Saved data entries:
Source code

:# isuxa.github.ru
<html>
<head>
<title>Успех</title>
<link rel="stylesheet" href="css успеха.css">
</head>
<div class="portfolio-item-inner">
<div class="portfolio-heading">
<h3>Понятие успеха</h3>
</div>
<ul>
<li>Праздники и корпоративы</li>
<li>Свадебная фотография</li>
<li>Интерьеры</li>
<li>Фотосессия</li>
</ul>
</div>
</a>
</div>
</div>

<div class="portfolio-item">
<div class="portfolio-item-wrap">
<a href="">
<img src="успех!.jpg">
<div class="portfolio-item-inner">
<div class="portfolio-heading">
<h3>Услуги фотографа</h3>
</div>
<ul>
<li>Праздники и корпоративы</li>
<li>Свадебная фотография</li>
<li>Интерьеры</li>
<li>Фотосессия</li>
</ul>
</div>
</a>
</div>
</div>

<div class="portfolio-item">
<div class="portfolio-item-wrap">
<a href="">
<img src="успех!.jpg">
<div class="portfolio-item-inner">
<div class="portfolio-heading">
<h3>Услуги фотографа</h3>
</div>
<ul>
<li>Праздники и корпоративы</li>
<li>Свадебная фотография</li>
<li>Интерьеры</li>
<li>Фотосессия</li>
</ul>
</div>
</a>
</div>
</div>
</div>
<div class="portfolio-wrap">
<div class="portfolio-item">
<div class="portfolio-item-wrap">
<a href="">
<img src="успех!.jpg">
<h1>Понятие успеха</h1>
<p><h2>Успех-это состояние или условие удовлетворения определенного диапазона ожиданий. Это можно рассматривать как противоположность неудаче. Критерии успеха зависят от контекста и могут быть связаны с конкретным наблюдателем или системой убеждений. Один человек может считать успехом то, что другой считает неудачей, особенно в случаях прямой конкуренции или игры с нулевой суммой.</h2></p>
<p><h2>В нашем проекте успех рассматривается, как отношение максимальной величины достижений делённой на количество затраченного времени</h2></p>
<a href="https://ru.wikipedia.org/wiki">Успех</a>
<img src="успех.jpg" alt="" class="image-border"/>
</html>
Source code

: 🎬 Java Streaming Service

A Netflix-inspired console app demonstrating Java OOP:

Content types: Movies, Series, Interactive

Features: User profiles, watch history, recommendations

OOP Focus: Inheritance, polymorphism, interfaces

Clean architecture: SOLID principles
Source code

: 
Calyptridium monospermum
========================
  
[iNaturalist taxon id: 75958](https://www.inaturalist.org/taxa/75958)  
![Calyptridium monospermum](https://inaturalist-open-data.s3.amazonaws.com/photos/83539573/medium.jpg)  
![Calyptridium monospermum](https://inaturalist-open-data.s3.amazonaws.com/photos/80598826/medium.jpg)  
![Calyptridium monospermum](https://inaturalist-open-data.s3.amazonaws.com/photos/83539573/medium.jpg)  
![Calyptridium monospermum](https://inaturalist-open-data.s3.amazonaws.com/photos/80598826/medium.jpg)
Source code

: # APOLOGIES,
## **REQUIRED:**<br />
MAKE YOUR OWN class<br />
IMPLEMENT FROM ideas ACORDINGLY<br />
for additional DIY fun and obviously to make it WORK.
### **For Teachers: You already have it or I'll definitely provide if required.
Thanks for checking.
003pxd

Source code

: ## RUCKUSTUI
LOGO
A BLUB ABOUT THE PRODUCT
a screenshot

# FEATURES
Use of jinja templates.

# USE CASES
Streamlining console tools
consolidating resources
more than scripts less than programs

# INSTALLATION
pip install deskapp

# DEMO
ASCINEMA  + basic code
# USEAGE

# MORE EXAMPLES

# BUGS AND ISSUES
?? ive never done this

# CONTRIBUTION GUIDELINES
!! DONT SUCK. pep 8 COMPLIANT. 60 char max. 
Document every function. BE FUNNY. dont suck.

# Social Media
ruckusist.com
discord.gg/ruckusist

• [EXERCISE]: Every line above that holds the string "photos" should be returned.

• [RESPONSE BELOW]:
![Calyptridium monospermum](https://inaturalist-open-data.s3.amazonaws.com/photos/83539573/medium.jpg)  
![Calyptridium monospermum](https://inaturalist-open-data.s3.amazonaws.com/photos/80598826/medium.jpg)  
![Calyptridium monospermum](https://inaturalist-open-data.s3.amazonaws.com/photos/83539573/medium.jpg)  
![Calyptridium monospermum](https://inaturalist-open-data.s3.amazonaws.com/photos/80598826/medium.jpg)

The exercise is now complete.